[141132] trunk/dports/lang/apple-gcc42/Portfile

Jeremy Huddleston Sequoia jeremyhu at macports.org
Wed Oct 14 11:59:50 PDT 2015


> On Oct 14, 2015, at 10:07, Landon J Fuller <landonf at macports.org> wrote:
> 
> 
> On Oct 14, 2015, at 10:35 AM, Jeremy Huddleston Sequoia <jeremyhu at macports.org> wrote:
> 
>> 
>>> On Oct 14, 2015, at 09:21, Landon J Fuller <landonf at macports.org> wrote:
>>> 
>>> 
>>> On Oct 13, 2015, at 9:16 PM, Jeremy Huddleston Sequoia <jeremyhu at macports.org> wrote:
>>>>> If anything, I think MacPorts ought to be shielding users from Apple’s use of tooling updates to bitrot working software that happens to not be aligned with their release-to-release platform priorities.
>>>> 
>>>> The best way to "shield users" is to fix or remove broken and unmaintained ports.
>>> 
>>> Unlike post-iOS7 Apple, I don’t think platform vendors serve their users by capriciously breaking working software.
>> 
>> I take great personal offense to that statement.  Apple engineers (myself included) take great strides to make sure that existing software continues to work.  Binary compatibility is a top concern at Apple, and if you find any case where existing software breaks after an OS update, make sure you report it.
> 
> It’s not just binary compatibility (although that in of itself is a serious problem), it’s also source compatibility.
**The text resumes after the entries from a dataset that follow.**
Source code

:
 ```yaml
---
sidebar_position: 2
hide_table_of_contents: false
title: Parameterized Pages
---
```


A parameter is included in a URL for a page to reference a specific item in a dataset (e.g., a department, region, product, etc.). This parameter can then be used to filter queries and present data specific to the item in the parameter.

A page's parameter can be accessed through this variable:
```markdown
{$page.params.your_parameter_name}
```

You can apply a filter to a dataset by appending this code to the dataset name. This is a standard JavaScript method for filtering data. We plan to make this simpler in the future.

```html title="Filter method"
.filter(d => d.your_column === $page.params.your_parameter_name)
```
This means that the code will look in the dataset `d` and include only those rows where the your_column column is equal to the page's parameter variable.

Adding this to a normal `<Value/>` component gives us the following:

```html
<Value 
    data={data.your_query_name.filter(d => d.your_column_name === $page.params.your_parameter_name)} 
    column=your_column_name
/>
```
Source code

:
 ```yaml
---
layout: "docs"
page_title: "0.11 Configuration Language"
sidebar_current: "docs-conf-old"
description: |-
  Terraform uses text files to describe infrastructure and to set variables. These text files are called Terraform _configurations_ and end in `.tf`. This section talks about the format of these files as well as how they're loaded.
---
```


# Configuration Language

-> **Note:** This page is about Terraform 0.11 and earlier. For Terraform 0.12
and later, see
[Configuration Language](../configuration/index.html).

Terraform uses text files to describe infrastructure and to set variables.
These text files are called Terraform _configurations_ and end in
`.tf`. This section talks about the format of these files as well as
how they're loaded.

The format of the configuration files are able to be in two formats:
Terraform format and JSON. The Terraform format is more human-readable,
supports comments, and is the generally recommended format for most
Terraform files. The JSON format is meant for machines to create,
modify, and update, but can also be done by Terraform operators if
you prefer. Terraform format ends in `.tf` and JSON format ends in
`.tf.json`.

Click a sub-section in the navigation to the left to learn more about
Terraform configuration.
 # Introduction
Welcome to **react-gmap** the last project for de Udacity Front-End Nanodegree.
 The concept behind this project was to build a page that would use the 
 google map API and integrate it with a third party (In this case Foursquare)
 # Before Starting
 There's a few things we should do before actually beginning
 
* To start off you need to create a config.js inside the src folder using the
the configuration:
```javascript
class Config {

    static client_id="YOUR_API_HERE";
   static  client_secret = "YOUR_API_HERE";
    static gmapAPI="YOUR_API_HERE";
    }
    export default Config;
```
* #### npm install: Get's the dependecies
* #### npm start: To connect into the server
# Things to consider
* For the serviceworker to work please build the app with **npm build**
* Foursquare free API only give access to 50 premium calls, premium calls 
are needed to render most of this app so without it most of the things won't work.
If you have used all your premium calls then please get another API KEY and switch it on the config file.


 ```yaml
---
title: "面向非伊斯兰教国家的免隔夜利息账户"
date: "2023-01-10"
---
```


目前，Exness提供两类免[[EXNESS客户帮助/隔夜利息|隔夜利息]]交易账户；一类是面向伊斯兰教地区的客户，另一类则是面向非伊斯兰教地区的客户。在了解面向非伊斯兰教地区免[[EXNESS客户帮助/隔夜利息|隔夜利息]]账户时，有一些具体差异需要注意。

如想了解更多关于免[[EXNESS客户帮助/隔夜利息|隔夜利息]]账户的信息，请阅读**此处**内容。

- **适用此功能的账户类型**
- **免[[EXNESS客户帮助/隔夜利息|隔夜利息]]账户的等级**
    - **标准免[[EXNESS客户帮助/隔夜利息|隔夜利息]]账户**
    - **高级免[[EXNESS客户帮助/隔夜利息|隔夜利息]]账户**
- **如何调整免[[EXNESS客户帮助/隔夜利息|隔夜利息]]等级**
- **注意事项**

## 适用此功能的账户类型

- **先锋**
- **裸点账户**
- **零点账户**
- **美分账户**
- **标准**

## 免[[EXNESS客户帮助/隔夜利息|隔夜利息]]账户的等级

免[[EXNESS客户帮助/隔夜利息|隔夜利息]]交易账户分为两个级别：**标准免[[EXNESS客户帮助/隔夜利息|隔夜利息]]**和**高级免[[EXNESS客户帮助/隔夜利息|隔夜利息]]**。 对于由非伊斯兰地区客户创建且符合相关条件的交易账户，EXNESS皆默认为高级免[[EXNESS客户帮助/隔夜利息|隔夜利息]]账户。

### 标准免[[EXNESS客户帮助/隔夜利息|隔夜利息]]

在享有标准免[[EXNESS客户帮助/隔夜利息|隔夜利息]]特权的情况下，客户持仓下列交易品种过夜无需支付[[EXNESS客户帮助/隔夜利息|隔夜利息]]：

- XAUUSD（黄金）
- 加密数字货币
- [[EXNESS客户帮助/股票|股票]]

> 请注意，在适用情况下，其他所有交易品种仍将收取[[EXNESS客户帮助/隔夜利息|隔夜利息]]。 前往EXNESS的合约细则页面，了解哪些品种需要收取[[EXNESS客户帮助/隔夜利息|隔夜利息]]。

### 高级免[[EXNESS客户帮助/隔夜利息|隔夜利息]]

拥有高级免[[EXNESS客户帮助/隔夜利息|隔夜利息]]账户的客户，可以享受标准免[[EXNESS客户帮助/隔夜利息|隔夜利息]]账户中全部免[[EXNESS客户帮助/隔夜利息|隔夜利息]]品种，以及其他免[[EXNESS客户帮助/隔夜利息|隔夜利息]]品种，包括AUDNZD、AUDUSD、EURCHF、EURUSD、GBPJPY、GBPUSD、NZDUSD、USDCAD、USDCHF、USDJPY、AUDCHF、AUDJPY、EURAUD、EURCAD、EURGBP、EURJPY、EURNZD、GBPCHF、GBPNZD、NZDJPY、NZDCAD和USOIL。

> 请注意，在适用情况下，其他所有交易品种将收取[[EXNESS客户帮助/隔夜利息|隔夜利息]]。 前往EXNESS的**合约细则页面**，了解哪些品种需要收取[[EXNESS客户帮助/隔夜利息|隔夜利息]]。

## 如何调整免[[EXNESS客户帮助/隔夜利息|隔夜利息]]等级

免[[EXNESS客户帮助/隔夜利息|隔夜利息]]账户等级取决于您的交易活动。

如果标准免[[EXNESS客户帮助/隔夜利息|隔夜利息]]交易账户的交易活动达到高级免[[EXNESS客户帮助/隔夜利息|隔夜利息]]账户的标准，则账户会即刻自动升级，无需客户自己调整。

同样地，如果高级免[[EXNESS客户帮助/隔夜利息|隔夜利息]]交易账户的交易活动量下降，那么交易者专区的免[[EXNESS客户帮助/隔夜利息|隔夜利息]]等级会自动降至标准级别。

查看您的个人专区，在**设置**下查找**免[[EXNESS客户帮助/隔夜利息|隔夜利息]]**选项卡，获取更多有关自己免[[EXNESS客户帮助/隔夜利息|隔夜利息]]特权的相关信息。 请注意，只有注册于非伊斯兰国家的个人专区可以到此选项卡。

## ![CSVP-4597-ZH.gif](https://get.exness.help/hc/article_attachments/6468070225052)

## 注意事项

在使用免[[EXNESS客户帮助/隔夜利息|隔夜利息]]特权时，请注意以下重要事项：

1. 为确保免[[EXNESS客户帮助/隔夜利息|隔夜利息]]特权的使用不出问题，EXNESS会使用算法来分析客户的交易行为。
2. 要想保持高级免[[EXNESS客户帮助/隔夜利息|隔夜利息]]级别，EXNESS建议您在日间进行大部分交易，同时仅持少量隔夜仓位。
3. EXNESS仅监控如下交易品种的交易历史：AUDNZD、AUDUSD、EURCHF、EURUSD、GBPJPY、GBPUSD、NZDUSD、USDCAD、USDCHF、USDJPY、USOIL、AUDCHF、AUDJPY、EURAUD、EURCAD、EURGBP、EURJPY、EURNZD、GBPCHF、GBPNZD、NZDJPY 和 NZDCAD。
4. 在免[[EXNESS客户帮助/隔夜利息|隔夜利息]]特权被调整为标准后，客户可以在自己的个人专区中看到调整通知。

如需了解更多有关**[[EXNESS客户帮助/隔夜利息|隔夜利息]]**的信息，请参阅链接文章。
Apple’s constant breaking changes,

Can you enumerate these constant breaking changes please?

> keyed to Xcode/SDK versions used — coupled with rapid deprecation and removal of previous SDKs/toolchains

Can you give a specific example of what you believe was done rapidly?  OpenSSL was deprecated for about 5 years before its headers were removed from the SDK.  That seems like more than enough time for projects to adapt.  Additionally, the library still ships, maintaining binary compatibility.

> , along with mandatory toolchain updates required to support later releases — means that existing, working, tagged code, written against purely stable/public APIs, bitrots in place at a frenetic pace.

This is true for pretty much any platform.  I challenge you to build gtk1 on a modern Linux distro or qt2 on FreeBSD 10.

> Depending on the scale/scope of breaking changes, the cost to keep software (written to defined APIs!) building and working across iOS (and increasingly OS X) releases can be unexpectedly large, creating a risk to maintaining/supporting software on the platform that is quickly outpacing what we can reasonably justify as a business.

We take great pains to ensure that shipped apps continue to work on new OS versions by maintaining binary compatibility.

Yes, requirements change (for example, requiring a root view controller in iOS 7), and developers need to adapt to newer requirements, but a TON of effort is made to ensure backwards compatibility.

> With open-source projects like PLCrashReporter, I don’t believe there's been an iOS release since iOS 6 that did not contain serious kernel/dyld regressions caught by our test suite.

You will have absolutely no sympathy from me if you try to use software that takes over the exception handler port.  If you do that, you're asking for trouble. I've yet to see an implementation that does this right other than service that Apple already provides to developers to do this for them.

> In addition, each Xcode/SDK release has broken the build, requiring that we take otherwise functioning tagged code and issue an additional release just for compatibility with the latest Xcode. The amount of churn created by Apple’s breakneck development pace — coupled with a willingness to break developers — has reached a point where I’m ready to give up trying to ship stable releases at all, as there’s little point in providing a “stable” release that will — at absolute best — break again in the next 6-12 months.

>>> If the apple-gcc42 port — or any other — works, then I see no reason to forbid developers from using it.
>> 
>> The port works in that the resulting software does what it was designed to do.  The problem is that it was designed almost a decade ago.  It is an antiquated toolchain that is riddled with bugs, won't ever be fixed, and doesn't support modern language revisions.
> 
> If it solves someone’s problem — such as building an older port or software — it still holds value. I don’t think anyone should be obligated to maintain it, but neither do I think that we need to adopt Apple’s approach of forced deprecation of things we no longer like.

It doesn't have anything to do with liking it or not.  It's riddled with bugs, and I see no value in fixing it.